Mengendarai Vixion, kini dia terdampar di pantai di Wonogiri ini. Dia bercerita
bahwa dia melakukan perjalanan ini untuk mengambil waktu sejenak untuk dirinya
sendiri, bertemu dirinya sendiri, dan memastikan apa yang dia ingin lakukan,
apa yang harus dia lakukan. Ibunya yang janda menginginkan dia segera menikah.

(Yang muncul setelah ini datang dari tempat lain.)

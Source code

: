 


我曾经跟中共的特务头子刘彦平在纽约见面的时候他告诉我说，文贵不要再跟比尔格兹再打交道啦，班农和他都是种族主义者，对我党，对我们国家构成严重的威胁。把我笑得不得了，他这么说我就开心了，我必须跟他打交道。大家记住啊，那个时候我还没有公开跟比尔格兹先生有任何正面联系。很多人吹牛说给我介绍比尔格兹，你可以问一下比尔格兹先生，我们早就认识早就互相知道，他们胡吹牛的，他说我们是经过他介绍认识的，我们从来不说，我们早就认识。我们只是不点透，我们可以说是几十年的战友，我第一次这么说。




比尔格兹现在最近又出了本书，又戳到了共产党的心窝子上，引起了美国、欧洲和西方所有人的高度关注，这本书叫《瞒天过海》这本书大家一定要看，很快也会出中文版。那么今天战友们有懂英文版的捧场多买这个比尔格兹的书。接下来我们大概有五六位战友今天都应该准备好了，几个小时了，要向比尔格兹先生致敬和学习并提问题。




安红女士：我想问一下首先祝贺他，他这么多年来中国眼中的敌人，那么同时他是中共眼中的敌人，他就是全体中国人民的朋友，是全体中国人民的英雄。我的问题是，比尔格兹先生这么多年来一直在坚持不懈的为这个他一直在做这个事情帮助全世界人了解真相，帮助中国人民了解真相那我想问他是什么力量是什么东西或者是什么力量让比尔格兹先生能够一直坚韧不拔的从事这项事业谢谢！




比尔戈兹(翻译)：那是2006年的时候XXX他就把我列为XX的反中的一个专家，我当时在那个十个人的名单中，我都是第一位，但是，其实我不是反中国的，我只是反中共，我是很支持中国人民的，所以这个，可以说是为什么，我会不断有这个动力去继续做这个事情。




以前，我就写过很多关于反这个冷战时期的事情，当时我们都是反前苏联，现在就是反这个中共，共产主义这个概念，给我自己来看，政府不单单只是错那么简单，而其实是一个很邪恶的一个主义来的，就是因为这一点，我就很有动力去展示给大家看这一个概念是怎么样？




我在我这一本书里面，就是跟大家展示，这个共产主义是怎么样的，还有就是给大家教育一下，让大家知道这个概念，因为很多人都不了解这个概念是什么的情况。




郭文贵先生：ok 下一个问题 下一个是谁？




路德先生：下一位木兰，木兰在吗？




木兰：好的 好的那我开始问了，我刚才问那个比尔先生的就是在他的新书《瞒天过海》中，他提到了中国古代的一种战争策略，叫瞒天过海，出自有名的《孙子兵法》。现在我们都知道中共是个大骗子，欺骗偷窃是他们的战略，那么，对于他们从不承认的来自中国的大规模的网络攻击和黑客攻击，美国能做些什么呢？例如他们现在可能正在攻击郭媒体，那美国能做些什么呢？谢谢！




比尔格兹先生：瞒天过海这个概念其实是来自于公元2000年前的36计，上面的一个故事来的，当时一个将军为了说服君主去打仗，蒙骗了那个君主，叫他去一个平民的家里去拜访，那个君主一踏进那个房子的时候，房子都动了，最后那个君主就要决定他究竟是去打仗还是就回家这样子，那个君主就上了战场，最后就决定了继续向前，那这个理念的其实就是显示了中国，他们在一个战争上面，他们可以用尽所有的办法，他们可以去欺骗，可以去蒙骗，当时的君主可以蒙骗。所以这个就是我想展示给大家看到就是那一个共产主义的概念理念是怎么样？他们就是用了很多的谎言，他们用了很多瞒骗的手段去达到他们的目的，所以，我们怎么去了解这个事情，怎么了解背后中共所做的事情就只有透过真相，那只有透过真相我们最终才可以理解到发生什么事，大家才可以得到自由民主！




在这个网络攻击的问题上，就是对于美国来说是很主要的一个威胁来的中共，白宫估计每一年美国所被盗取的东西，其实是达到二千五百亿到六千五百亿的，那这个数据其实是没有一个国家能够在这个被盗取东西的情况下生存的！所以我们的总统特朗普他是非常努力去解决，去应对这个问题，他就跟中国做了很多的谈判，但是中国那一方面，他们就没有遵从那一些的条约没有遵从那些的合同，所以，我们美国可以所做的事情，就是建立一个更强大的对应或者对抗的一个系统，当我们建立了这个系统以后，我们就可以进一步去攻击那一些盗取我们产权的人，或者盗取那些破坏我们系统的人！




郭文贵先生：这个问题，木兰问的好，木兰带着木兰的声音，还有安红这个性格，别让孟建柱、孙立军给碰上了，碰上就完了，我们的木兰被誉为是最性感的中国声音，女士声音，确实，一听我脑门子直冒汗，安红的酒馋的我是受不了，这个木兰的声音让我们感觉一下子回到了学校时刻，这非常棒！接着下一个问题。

Sementara, dia tidak kunjung bisa benar-benar membuka hati terhadap lelaki
lain. Seorang lelaki pernah singgah di hatinya. Lelaki itu benar-benar membekas
di hatinya, meninggalkan tanda tanya yang tak juga terjawab. Sebenarnya,
pertemuannya dengan lelaki itu telah terjadi sepuluh tahun yang lalu, ketika
mereka sama-sama masih remaja, masih begitu muda. Namun, kemudian hubungan
mereka tidak berjalan dengan baik. Waktu itu, mereka adalah remaja yang penuh
energi, ingin melakukan segalanya. Ternyata, “segalanya” itu berarti mereka
harus menempuh jalan yang berbeda. Tidak ada kata “selamat jalan” atau “sampai
jumpa” sempat mereka ucapkan. Tiba-tiba saja si lelaki melanjutkan sekolah di
asrama, di Muntilan, sedangkan Rahasya tetap tinggal di Kediri, menghabiskan
masa remajanya dengan keceriaan yang hampa. Dia ceria sebagaimana pada umumnya
remaja, tetapi hampa sebab ada tanda tanya yang menganga. Lelaki itu kini
tinggal di Jakarta, bekerja di sebuah perusahaan media massa di kawasan Palmerah.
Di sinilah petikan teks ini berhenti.